Baxter, a chemical engineering professor, has created a system that separates carbon dioxide from other gases (and prevents it from escaping into the air) by freezing it.
And while there are other ways to curb carbon emissions, Baxter’s cryogenic carbon-capture system gobbles up 99 percent of the CO2 from emissions and costs half as much as conventional methods.
“We took a completely different approach,” says Baxter, who spun the research into a startup that is predominantly funded by government grants and employs BYU grads and interns among others. “What if we cooled down the gas to the point that the CO2 condenses out of the air?”
After his system freezes the CO2 with -130 degree Celsius temperatures, it separates the dry ice from the gas and heats everything back up. The CO2 is pressurized to become a liquid so it can be stored safely in underground aquifers or storage facilities for later use, such as enhanced oil recovery.
Industry expert Carl Bauer said Baxter’s technology is a “technological game changer for CO2 capture.”

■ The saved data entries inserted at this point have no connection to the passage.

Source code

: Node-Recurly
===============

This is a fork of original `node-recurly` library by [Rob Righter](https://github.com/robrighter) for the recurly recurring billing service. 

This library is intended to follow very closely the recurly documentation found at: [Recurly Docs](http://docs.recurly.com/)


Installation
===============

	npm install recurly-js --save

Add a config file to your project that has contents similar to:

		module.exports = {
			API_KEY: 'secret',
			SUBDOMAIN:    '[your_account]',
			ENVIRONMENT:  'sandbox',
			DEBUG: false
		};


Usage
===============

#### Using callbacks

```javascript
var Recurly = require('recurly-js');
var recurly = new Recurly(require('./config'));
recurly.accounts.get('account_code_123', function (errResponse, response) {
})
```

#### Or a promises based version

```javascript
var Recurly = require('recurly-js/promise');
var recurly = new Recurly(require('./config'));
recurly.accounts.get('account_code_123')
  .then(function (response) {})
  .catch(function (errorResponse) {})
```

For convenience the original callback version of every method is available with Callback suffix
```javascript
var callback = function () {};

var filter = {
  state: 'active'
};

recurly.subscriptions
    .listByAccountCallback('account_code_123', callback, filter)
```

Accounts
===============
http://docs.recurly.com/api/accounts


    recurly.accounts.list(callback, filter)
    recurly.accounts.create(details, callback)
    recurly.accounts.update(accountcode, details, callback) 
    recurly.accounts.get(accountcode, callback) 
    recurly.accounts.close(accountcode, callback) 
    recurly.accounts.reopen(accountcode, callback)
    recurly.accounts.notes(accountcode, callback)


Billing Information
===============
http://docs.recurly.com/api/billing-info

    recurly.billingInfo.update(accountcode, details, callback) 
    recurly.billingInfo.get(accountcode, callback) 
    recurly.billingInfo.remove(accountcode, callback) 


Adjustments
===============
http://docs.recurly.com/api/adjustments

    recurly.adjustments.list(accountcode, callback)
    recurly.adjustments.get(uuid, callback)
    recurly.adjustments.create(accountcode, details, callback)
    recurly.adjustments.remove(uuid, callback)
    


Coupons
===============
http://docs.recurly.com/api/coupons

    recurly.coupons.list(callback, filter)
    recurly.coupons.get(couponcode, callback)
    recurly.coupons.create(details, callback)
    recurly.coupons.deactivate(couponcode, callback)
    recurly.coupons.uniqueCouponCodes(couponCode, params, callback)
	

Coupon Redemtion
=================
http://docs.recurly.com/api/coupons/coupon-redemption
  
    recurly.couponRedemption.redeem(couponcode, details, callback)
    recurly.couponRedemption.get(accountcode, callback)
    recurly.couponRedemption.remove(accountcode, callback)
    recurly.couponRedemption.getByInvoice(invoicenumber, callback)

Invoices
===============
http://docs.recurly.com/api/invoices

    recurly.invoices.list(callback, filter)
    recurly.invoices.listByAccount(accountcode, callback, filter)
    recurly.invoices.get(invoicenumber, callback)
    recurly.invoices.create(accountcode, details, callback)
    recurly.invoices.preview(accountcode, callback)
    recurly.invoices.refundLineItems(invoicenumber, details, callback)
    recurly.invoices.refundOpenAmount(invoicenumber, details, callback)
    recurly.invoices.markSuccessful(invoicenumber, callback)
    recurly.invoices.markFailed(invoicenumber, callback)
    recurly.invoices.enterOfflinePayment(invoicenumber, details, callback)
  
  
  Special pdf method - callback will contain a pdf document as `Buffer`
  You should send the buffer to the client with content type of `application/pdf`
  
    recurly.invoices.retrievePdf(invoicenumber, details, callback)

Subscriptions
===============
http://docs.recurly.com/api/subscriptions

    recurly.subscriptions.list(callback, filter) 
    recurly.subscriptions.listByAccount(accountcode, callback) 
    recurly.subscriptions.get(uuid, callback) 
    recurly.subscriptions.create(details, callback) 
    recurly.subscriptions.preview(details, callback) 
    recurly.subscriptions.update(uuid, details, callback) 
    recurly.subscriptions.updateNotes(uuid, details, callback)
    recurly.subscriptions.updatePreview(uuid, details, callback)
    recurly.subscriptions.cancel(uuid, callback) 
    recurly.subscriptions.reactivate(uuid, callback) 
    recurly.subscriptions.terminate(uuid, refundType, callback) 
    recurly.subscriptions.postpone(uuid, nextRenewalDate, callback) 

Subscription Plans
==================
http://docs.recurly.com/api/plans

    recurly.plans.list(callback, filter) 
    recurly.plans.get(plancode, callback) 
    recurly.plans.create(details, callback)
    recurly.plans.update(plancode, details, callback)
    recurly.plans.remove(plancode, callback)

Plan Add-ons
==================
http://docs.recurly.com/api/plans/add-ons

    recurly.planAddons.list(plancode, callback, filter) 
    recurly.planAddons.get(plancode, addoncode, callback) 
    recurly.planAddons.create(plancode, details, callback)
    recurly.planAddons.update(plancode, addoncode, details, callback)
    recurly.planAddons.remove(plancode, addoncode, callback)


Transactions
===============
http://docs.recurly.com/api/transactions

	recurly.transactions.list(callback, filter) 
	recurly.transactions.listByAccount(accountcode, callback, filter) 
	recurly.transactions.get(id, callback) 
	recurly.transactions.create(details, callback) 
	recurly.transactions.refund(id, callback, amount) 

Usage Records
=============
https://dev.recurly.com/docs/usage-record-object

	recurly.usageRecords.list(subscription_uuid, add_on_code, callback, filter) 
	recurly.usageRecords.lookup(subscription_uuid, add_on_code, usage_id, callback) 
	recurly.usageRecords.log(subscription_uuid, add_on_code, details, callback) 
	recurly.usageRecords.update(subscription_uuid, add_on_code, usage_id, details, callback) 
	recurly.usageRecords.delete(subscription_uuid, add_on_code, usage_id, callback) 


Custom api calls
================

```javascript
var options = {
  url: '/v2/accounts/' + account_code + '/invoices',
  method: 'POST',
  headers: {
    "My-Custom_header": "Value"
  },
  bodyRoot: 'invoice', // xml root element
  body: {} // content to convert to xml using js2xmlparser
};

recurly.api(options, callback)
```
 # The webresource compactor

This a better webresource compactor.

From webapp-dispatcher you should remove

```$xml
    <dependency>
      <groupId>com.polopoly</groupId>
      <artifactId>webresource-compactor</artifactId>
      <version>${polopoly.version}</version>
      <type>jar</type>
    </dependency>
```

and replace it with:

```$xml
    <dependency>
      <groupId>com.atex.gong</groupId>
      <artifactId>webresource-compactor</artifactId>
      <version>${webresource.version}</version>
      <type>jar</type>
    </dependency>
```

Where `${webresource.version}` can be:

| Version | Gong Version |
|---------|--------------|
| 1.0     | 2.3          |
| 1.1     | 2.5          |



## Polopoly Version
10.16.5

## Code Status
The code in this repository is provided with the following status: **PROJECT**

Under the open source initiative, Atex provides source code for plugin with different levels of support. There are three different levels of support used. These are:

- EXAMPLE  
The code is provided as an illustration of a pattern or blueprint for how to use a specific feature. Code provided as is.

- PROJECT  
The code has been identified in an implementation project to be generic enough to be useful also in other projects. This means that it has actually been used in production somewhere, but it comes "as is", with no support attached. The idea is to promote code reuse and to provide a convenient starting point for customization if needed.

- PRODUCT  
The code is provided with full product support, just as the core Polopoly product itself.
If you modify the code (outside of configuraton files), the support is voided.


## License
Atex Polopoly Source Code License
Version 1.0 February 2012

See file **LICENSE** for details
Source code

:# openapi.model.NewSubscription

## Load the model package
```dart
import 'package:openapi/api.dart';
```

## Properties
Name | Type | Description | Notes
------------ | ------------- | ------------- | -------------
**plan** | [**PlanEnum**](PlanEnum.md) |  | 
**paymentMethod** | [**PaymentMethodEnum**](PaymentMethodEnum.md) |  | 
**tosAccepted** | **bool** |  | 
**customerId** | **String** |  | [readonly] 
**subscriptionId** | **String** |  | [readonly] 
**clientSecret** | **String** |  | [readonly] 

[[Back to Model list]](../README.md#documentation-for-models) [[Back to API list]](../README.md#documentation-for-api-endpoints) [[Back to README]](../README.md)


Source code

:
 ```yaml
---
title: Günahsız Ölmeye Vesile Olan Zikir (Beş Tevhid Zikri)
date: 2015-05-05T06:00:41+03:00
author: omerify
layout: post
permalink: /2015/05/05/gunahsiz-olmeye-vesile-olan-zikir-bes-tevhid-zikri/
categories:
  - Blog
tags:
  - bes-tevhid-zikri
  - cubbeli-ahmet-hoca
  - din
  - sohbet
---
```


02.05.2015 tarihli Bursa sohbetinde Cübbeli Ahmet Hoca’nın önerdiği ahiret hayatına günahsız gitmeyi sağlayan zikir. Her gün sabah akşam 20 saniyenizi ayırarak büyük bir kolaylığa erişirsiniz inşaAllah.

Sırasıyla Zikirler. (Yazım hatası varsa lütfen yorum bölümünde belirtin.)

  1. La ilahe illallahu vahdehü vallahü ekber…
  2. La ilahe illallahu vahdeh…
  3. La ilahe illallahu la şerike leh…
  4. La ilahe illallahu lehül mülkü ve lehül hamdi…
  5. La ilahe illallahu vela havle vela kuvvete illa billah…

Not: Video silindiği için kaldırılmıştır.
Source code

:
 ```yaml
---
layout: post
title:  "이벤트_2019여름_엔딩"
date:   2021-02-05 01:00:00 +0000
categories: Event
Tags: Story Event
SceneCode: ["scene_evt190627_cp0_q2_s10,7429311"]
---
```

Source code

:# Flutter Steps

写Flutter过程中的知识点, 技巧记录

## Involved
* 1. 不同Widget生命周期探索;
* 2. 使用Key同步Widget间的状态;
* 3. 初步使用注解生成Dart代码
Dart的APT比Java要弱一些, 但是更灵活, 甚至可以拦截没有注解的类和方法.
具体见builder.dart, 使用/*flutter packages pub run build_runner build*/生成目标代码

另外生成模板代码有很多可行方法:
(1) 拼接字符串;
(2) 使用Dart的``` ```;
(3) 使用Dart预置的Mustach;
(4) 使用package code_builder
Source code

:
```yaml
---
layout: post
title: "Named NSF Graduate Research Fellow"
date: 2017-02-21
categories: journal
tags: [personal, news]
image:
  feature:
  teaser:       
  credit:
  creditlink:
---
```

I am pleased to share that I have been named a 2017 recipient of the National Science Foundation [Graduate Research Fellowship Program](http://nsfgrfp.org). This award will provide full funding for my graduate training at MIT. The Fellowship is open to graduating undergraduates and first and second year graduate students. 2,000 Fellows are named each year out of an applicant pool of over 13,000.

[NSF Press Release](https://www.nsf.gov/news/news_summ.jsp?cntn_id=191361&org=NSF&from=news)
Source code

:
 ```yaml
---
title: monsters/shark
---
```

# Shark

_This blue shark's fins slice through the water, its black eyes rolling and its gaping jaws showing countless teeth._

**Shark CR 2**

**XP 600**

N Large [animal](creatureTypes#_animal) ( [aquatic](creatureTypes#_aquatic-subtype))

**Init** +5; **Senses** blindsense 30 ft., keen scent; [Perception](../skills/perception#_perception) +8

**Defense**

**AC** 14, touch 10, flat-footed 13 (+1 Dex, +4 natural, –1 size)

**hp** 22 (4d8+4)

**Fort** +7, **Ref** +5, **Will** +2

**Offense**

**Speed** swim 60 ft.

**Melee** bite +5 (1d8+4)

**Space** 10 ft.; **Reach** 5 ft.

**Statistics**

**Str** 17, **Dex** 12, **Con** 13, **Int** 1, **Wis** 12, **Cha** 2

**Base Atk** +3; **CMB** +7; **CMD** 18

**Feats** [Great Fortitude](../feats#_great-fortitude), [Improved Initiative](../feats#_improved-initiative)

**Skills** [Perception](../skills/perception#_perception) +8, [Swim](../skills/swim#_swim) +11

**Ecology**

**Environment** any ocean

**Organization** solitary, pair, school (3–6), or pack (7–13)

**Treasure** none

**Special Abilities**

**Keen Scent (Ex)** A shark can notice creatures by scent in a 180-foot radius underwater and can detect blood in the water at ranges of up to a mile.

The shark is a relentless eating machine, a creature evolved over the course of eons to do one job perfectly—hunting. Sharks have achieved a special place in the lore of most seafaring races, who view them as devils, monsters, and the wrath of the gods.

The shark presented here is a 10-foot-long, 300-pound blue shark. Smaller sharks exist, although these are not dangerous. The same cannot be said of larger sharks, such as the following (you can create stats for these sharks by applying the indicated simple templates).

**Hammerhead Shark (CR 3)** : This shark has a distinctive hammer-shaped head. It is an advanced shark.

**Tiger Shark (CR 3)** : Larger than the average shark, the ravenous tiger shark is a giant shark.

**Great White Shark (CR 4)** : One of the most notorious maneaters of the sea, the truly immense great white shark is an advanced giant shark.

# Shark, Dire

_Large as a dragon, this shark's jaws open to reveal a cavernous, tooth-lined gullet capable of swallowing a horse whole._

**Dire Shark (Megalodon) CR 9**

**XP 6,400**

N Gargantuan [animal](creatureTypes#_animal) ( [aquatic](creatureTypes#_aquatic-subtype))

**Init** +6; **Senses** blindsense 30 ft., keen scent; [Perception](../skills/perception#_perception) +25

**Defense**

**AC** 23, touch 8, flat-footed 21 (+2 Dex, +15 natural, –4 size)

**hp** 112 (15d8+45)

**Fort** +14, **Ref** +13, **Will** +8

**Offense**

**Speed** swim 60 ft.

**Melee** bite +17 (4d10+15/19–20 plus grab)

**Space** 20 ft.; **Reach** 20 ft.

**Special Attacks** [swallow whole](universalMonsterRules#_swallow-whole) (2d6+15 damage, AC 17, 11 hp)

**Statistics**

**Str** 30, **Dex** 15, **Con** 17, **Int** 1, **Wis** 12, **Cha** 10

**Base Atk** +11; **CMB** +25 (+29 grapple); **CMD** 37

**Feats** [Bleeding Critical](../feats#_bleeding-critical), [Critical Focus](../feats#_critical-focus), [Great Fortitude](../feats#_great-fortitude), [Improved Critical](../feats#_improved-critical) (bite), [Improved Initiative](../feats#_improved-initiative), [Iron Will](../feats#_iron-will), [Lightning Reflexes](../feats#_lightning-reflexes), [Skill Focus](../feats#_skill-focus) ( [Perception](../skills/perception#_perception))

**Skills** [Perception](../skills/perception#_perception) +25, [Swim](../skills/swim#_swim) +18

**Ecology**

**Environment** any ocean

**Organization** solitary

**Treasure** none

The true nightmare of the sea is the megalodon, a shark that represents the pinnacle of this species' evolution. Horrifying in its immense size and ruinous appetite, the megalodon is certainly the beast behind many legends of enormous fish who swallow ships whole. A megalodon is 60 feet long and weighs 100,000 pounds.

“Cryogenic separation of gases is not a newly discovered area of science, but what Dr. Baxter has done is develop a new approach to the process that significantly improves the energy and economic performance of cryogenic gas separation,” said Bauer, the former director of the National Energy Technology Laboratory.
In the latest of a series of publications on the process, Baxter details the energy storage element of cryogenic carbon capture in a paper recently published in academic journal Energy.
While Baxter is confident in his technology, he hopes efforts to reduce carbon emissions in the U.S. will spur other nations to follow suit.